UCF STIG Viewer Logo
Changes are coming to https://stigviewer.com. Take our survey to help us understand your usage and how we can better serve you in the future.
Take Survey

Samsung Android must be configured to disable all Bluetooth profiles except for HSP (Headset Profile), HFP (HandsFree Profile), SPP (Serial Port Profile), A2DP (Advanced Audio Distribution Profile), AVRCP (Audio/Video Remote Control Profile), and PBAP (Phone Book Access Profile).


Overview

Finding ID Version Rule ID IA Controls Severity
V-231020 KNOX-11-002400 SV-231020r608683_rule Low
Description
Some Bluetooth profiles provide the capability for remote transfer of sensitive DoD data without encryption or otherwise do not meet DoD IT security policies and therefore should be disabled. SFR ID: FMT_SMF_EXT.1.1 #18h
STIG Date
Samsung Android 11 with Knox 3.x Legacy Security Technical Implementation Guide 2020-12-08

Details

Check Text ( C-33950r592674_chk )
Review Samsung Android configuration settings to determine if all Bluetooth profiles are disabled except for HSP, HFP, SPP, A2DP, AVRCP, and PBAP.

This validation procedure is performed on both the management tool Administration Console and the Samsung Android device.

On the management tool, in the device Bluetooth section, verify that only DoD-approved profile UUIDs are listed in the "Bluetooth UUID allowlist": HFP, HSP, SPP, A2DP, AVRCP, and PBAP.

On the Samsung Android device:
1. Open Settings >> Connections >> Bluetooth.
2. Verify only Bluetooth devices that use DoD-approved profiles are listed.

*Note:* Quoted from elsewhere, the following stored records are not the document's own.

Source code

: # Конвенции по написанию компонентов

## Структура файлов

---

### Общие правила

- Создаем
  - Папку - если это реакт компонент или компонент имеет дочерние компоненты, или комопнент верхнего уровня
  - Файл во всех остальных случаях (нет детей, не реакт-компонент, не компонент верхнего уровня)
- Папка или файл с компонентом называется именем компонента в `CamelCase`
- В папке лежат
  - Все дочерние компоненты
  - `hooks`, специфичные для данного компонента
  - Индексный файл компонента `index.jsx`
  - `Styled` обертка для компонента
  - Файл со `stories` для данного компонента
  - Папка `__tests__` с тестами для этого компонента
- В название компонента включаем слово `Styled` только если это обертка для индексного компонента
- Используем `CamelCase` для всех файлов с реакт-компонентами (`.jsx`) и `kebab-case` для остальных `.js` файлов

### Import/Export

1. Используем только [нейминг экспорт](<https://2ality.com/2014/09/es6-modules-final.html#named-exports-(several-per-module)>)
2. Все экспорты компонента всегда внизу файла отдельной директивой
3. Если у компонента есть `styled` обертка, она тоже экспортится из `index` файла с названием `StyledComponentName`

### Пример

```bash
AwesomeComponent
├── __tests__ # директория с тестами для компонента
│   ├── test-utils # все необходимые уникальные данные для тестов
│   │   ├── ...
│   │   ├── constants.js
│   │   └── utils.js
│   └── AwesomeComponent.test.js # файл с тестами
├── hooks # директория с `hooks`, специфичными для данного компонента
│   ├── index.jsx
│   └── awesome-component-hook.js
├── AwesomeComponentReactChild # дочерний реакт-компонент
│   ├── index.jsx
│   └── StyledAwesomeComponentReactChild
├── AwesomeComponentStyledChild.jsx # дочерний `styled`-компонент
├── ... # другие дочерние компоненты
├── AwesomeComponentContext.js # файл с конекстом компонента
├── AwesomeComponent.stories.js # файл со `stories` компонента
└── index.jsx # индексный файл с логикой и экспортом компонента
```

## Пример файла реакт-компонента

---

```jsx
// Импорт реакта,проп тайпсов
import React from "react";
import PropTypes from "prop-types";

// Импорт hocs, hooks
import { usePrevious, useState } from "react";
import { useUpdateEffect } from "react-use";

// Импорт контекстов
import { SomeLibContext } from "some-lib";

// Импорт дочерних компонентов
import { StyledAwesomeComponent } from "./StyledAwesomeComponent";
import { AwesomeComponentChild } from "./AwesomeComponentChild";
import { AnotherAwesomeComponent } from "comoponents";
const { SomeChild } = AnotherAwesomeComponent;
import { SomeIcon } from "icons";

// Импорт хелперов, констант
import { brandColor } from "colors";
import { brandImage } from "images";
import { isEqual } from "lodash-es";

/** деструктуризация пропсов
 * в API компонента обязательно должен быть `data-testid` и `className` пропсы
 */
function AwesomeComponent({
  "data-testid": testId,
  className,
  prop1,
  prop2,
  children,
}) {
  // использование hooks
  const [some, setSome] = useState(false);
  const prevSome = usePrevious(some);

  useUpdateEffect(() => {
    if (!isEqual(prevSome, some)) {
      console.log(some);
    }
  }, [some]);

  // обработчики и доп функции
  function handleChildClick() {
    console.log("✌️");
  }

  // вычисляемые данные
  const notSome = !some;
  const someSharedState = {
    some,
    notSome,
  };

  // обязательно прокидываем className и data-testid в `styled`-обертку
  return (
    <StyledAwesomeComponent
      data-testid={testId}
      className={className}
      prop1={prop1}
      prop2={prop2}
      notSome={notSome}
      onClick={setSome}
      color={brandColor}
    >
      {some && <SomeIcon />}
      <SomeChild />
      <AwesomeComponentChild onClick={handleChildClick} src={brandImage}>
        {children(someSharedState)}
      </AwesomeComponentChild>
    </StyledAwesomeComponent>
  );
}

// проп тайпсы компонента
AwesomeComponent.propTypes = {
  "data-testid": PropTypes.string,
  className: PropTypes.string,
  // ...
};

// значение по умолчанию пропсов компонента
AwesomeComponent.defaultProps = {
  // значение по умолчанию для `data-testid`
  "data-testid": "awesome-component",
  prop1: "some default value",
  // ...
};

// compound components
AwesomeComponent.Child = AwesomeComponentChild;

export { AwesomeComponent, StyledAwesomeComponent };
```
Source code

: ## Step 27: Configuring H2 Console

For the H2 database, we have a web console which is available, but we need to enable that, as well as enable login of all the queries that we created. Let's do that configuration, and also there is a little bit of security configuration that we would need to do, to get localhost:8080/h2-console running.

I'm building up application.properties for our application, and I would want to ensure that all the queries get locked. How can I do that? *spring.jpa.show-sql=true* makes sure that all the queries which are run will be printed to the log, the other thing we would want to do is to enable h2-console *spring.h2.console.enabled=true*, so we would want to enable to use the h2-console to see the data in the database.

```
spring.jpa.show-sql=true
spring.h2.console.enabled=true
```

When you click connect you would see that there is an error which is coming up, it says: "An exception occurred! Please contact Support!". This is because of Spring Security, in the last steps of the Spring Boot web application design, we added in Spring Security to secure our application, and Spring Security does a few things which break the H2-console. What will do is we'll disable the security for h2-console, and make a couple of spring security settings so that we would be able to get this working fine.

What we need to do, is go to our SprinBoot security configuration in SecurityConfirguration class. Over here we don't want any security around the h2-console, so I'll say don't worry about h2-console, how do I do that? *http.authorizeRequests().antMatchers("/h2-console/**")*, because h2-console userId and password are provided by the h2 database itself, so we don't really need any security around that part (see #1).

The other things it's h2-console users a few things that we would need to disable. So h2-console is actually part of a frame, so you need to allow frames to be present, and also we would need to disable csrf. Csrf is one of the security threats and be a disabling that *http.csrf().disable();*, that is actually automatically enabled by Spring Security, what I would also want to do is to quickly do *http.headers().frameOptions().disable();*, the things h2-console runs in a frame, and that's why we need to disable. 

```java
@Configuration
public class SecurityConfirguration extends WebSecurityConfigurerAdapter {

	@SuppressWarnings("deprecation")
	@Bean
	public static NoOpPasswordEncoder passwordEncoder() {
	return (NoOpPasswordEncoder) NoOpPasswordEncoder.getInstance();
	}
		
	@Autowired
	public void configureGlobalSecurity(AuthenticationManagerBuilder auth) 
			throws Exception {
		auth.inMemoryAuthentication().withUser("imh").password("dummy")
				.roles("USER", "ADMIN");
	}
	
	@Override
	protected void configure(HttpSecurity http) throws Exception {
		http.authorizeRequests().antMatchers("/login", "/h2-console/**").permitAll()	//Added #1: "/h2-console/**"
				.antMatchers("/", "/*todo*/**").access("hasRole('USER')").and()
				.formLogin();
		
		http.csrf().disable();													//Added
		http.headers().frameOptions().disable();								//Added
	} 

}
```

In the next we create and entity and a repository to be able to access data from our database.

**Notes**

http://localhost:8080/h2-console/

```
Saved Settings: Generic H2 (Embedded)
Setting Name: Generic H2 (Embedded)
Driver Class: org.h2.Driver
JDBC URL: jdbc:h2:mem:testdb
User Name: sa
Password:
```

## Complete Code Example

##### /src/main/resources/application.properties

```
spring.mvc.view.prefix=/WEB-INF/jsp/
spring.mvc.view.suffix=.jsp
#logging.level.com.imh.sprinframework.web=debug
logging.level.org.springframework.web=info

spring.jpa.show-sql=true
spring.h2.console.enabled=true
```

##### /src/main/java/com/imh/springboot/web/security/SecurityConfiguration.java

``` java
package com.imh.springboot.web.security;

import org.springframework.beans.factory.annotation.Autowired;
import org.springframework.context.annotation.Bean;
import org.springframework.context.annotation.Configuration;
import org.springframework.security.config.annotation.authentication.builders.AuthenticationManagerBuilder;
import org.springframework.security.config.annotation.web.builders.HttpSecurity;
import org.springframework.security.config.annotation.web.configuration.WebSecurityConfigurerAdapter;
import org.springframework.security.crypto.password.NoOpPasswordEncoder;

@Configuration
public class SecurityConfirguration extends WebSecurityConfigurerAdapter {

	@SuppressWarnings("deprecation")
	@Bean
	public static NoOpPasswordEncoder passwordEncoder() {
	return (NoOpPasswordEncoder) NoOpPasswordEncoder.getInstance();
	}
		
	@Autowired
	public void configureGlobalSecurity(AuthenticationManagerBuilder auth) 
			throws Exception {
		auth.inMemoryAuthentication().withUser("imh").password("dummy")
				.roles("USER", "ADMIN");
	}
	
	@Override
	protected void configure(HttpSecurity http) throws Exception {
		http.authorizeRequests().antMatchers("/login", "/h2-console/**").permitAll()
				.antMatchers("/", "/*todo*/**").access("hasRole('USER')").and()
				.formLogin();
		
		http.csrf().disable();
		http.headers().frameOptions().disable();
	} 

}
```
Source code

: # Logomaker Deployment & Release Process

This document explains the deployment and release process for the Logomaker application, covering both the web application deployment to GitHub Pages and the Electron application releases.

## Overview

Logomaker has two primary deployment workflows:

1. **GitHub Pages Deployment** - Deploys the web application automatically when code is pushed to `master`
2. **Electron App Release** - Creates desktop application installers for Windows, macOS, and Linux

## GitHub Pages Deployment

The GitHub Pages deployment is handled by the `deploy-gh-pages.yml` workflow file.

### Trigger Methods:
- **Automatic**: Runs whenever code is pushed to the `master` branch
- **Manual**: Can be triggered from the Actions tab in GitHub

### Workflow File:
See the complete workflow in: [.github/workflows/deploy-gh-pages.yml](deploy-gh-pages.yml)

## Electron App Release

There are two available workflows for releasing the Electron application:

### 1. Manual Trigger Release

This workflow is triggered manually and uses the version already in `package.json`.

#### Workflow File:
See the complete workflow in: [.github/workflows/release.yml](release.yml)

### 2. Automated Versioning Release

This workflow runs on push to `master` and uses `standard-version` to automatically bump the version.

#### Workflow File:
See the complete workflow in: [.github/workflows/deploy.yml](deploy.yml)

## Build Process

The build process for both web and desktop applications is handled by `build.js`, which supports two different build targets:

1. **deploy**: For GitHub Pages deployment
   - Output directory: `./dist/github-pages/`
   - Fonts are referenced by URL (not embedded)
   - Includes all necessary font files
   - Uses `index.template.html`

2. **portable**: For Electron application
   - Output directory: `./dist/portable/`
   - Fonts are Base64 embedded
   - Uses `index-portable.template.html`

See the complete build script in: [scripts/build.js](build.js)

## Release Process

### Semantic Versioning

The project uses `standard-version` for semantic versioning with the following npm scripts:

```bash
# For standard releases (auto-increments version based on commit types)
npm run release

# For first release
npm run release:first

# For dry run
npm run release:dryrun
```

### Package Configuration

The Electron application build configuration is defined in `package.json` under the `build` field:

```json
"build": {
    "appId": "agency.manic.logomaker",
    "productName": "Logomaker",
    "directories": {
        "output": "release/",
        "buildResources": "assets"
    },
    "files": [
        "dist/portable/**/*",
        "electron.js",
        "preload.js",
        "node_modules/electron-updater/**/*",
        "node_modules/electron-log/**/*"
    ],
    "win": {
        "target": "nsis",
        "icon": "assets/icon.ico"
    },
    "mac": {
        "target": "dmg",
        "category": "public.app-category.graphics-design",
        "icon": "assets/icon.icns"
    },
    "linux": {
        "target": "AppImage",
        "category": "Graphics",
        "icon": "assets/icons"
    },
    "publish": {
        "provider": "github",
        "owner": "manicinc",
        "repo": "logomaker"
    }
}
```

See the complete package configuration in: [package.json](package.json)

If on the management tool the "Bluetooth UUID allowlist" contains non-DoD-approved profile UUIDs, or on the Samsung Android device Bluetooth devices that use non-DoD-approved profiles are listed, this is a finding.
Fix Text (F-33923r592675_fix)
Configure Samsung Android to disable all Bluetooth profiles except for HSP, HFP, SPP, A2DP, AVRCP, and PBAP.

On the management tool, in the device Bluetooth section, add each DoD-approved profile UUID to the "Bluetooth UUID allowlist": HFP, HSP, SPP, A2DP, AVRCP, and PBAP.